Após ver o camisola amarela negar-lhe o triunfo em duas etapas, o combativo equatoriano da EF Education-Easy Post juntou-se à fuga para vencer no Tour, no alto de Orcières Merlette, depois de deixar para trás os companheiros de jornada a 3.500 metros do alto.
"(Vencer) Foi algo que me custou muito, muito. (...) Tinha tentado várias vezes, mas foi impossível chegar (à vitória). Hoje, foi um dia muito duro e estive muito atento”, salientou o terceiro classificado da edição de 2021 e rei da montanha em 2024, que subiu também ao 10.º lugar da geral.
Este é o segundo triunfo de Carapaz no Tour e o nono em grandes Voltas, com o corredor de 33 anos a derrotar o suíço Mauro Schmid (Jayco AlUla) e o norte-americano Matteo Jorgenson (Visma-Lease a Bike), respetivamente segundo e terceiro, a 45 segundos do vencedor, que cumpriu a etapa em 04:26.21 horas.

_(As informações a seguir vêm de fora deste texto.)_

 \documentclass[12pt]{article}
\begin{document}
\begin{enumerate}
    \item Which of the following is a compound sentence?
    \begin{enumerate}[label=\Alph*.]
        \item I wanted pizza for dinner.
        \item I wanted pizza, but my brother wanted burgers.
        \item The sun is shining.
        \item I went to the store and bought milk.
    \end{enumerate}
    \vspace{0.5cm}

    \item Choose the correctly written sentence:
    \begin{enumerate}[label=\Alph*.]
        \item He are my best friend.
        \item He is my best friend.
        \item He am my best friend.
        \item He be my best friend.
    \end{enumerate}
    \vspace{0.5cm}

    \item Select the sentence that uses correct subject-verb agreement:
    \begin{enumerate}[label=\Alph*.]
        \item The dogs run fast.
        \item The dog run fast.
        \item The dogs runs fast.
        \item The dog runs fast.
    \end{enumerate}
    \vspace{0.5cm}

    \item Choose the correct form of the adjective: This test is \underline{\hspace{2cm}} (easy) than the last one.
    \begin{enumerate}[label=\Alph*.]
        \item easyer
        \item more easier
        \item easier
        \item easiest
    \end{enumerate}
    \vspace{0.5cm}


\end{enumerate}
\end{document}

Na primeira jornada do tríptico alpino, a outra grande nota de destaque foi a inexplicável debilidade dos homens da UAE Emirates, com Tim Wellens e Brandon McNulty a descolarem ainda antes do sprinter Jasper Philipsen (Alpecin Premier-Tech) no Côte d’Engins, a contagem de primeira categoria em que Pogacar também perdeu Florian Vermeersch.
A primeira dificuldade da etapa atrasou a fuga, constituída por Jorgenson, Thymen Arensman (Netcompany INEOS), Félix Engelhardt (Jayco AlUla), Tobias Hallland Johannessen (Uno-X), Pablo Castrillo (Movistar) e Nicolas Breuillard (TotalEnergies) e ainda pelo omnipresente camisola verde Mads Pedersen (Lidl-Trek), à procura de distanciar-se de Philipsen na luta da classificação por pontos.
Na longa descida, Romain Grégoire (Groupama-FDJ) juntou-se aos sete da frente, que foram perseguidos por Carapaz, Schmid, Valentin Paret-Peintre (Soudal Quick-Step), Mathias Vacek (Lidl-Trek), Raúl García Pierna e Egan Bernal (Netcompany INEOS), o campeão de 2019.
A junção deu-se antes da Côte de Monteynard, a segunda categoria onde Paret-Peintre foi primeiro à frente de Carapaz, na luta por uma camisola da montanha que, atendendo às próximas duas etapas, deve manter-se até domingo no corpo de Pogacar.
A canibal UAE Emirates resolveu hoje entregar a vitória na etapa aos fugitivos, uma benevolência anunciada pelo camisola amarela antes do arranque dos 185,2 quilómetros entre Voiron e Orcières Merlette.
Pedersen conseguiu o objetivo de somar 25 pontos no sprint intermédio, para aumentar para 32 a distância para Philipsen, e imediatamente descaiu ao pelotão, quando na frente seguiam os três primeiros e Paret-Peintre, Pierna e Johannessen, sexto na passada edição, que no início da subida final tinham aproximadamente três minutos de vantagem para os perseguidores e seis para o grupo dos favoritos.
A razia na equipa de Pogacar continuou, com Adam Yates a descolar ainda antes de Nils Politt e McNulty a abandonar, numa abrupta queda de rendimento da UAE Emirates após o segundo dia de descanso.
A 3.500 metros do alto, Carapaz atacou e ninguém conseguiu seguir o vencedor do Giro2019. Com a vitória da etapa entregue, estranhamente nenhum dos candidatos ao pódio final ousou atacar, mesmo atendendo às dificuldades exibidas pelos UAE Emirates, com o top 10 a chegar unido à meta, a 04.35 minutos do campeão olímpico de fundo de Tóquio2020.
Nem mesmo a Decathlon, que chegou com três ciclistas no grupo de favoritos, tentou assaltar o terceiro lugar e a liderança da juventude de Isaac Del Toro (UAE Emirates), que parte para a 19.ª etapa com apenas 20 segundos de vantagem sobre o francês Paul Seixas
Assim, Pogacar irá enfrentar a primeira de duas etapas com final no emblemático Alpe d’Huez – a de sexta-feira começa em Gap e percorre 127,9 quilómetros que incluem ainda o Col du Noyer, de primeira categoria – com os mesmos 04.32 minutos de vantagem sobre o belga Remco Evenepoel (Red Bull-BORA-hansgrohe) e 06.51 sobre o seu colega mexicano.
Nelson Oliveira (Movistar) foi 70.º na jornada de hoje e está cada vez mais perto de completar a sua 24.ª grande Volta, ocupando o 73.º lugar da geral.